Scavenger receptor class B type I (SR-BI) is abundant in adult mouse and human brains, but its function in the central nervous system (CNS) remains unclear. This study explored the role of SR-BI in epilepsy and its possible underlying mechanism. Expression patterns of SR-BI in the brains of mice with kainic acid (KA)-induced epilepsy were detected using immunofluorescence staining, quantitative real-time polymerase chain reaction (qPCR), and Western blotting(WB). Behavioral analysis was performed by 24-hour video monitoring and hippocampal local field potential (LFP) recordings were employed to verify the role of SR-BI in epileptogenesis. RNA sequencing (RNA-seq) was used to obtain biological information on SR-BI in the CNS. WB, qPCR, and co-immunoprecipitation (Co-IP) were performed to identify the relationship between SR-BI and the gabapentin receptor α2δ-1.The results showed that SR-BI was primarily co-localized with astrocytes and its expression was down-regulated in the hippocampus of KA mice.
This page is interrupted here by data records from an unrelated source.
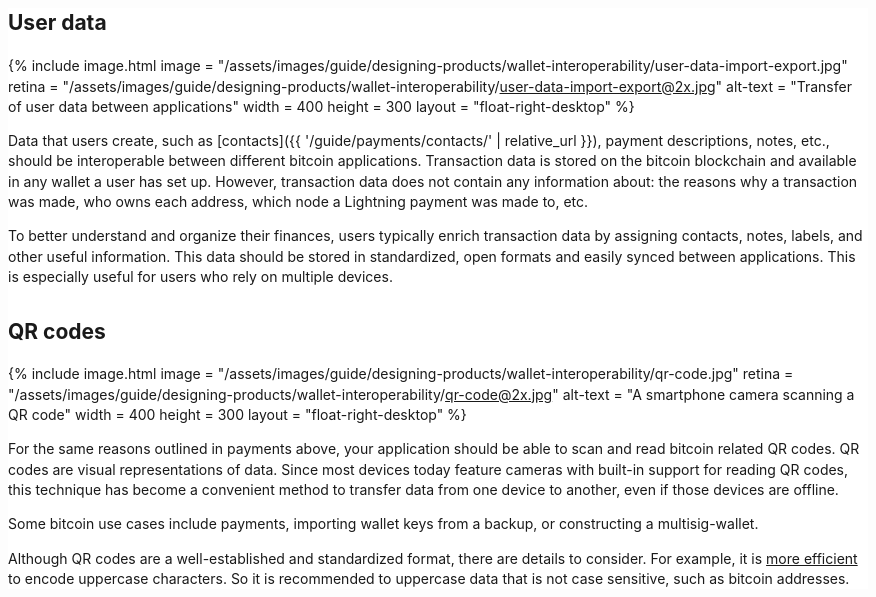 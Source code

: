 ## User data

<div class="center" markdown="1">

{% include image.html
   image = "/assets/images/guide/designing-products/wallet-interoperability/user-data-import-export.jpg"
   retina = "/assets/images/guide/designing-products/wallet-interoperability/user-data-import-export@2x.jpg"
   alt-text = "Transfer of user data between applications"
   width = 400
   height = 300
   layout = "float-right-desktop"
%}

Data that users create, such as [contacts]({{ '/guide/payments/contacts/' | relative_url }}), payment descriptions, notes, etc., should be interoperable between different bitcoin applications. Transaction data is stored on the bitcoin blockchain and available in any wallet a user has set up. However, transaction data does not contain any information about: the reasons why a transaction was made, who owns each address, which node a Lightning payment was made to, etc.

To better understand and organize their finances, users typically enrich transaction data by assigning contacts, notes, labels, and other useful information. This data should be stored in standardized, open formats and easily synced between applications. This is especially useful for users who rely on multiple devices.

</div>

## QR codes

<div class="center" markdown="1">

{% include image.html
   image = "/assets/images/guide/designing-products/wallet-interoperability/qr-code.jpg"
   retina = "/assets/images/guide/designing-products/wallet-interoperability/qr-code@2x.jpg"
   alt-text = "A smartphone camera scanning a QR code"
   width = 400
   height = 300
   layout = "float-right-desktop"
%}

For the same reasons outlined in payments above, your application should be able to scan and read bitcoin related QR codes. QR codes are visual representations of data. Since most devices today feature cameras with built-in support for reading QR codes, this technique has become a convenient method to transfer data from one device to another, even if those devices are offline.

Some bitcoin use cases include payments, importing wallet keys from a backup, or constructing a multisig-wallet.

Although QR codes are a well-established and standardized format, there are details to consider. For example, it is [more efficient](https://bitcoinops.org/en/bech32-sending-support/#creating-more-efficient-qr-codes-with-bech32-addresses) to encode uppercase characters. So it is recommended to uppercase data that is not case sensitive, such as bitcoin addresses.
Notably, overexpressing SR-BI alleviated the epileptic behavioral phenotype in KA mice. Hippocampal transcriptomic analysis revealed 1043 differentially expressed genes (DEGs) in the SR-BI-overexpressing group. Most DEGs confirmed by RNA-seq analysis were associated with synapses, neuronal projections, neuron development, and ion binding. Kyoto Encyclopedia of Genes and Genomes (KEGG) analysis demonstrated that the DEGs were enriched in the glutamatergic synapse pathway. Furthermore, the gabapentin receptor α2δ-1 decreased with SR-BI overexpression in epileptic mice. Overall, these findings highlight the important role of SR-BI in regulating epileptogenesis and that the gabapentin receptor α2δ-1 is a potential downstream target of SR-BI.